**What to produce**
In how many lines of the records below does the word "dashboard" appear? Answer with the number alone.

━━━━━━━━━━━━━━━━━━━━

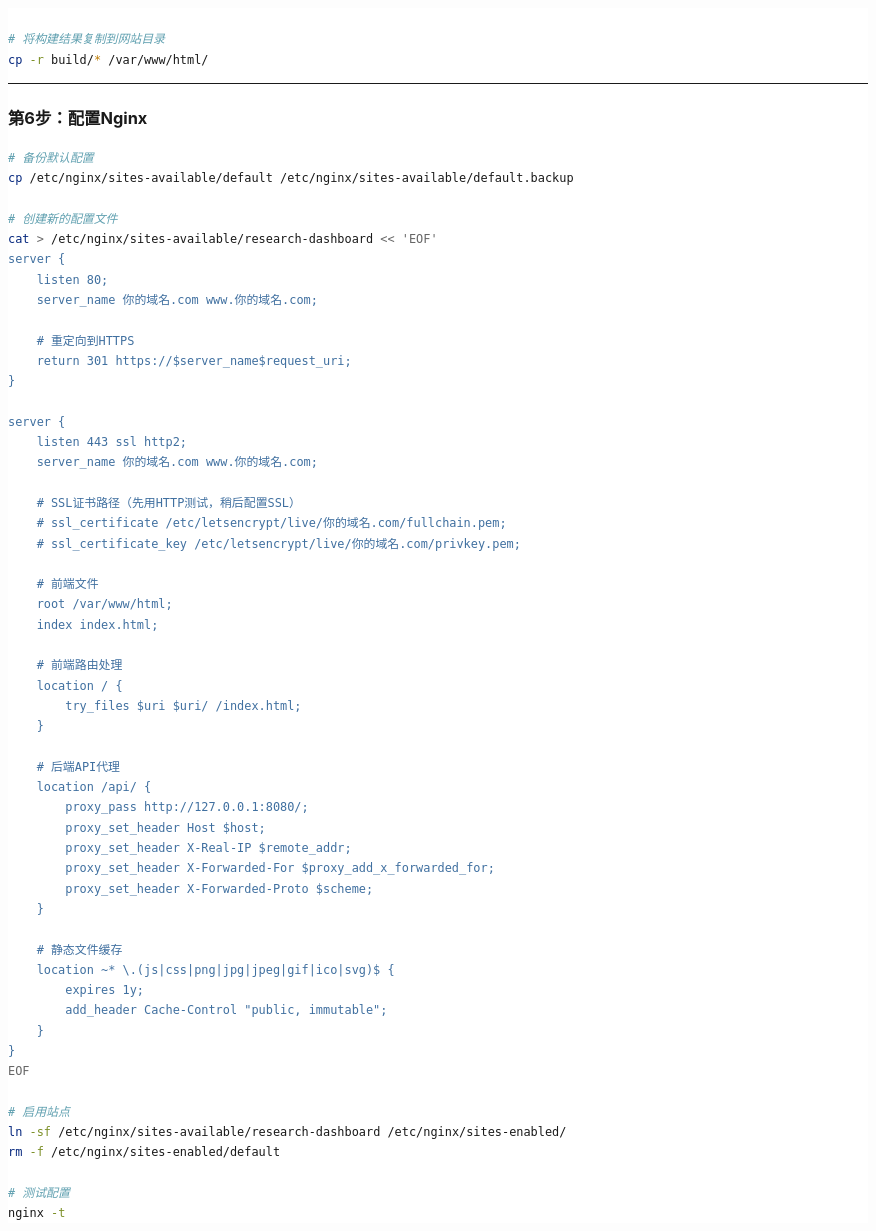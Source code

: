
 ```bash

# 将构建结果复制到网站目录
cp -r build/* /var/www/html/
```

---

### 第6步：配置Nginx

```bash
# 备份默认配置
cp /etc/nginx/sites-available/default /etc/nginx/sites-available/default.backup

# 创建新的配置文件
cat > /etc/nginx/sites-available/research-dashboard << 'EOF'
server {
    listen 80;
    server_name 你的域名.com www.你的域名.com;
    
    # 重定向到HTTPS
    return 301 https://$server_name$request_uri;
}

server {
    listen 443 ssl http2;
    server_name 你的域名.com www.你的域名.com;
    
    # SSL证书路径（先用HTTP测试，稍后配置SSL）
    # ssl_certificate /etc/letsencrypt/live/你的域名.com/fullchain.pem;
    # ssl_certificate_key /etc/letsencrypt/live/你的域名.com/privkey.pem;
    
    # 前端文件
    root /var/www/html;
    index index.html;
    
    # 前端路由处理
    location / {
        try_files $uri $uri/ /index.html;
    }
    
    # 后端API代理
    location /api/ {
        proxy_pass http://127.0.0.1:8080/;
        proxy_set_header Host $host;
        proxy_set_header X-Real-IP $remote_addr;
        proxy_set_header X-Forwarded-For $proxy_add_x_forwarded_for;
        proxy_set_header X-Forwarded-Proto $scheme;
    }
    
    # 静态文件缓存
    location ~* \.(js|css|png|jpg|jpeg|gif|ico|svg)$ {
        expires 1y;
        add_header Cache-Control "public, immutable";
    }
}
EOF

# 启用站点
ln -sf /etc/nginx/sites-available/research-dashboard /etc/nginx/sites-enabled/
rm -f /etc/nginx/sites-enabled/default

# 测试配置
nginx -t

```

━━━━━━━━━━━━━━━━━━━━

**Result of the exercise**
2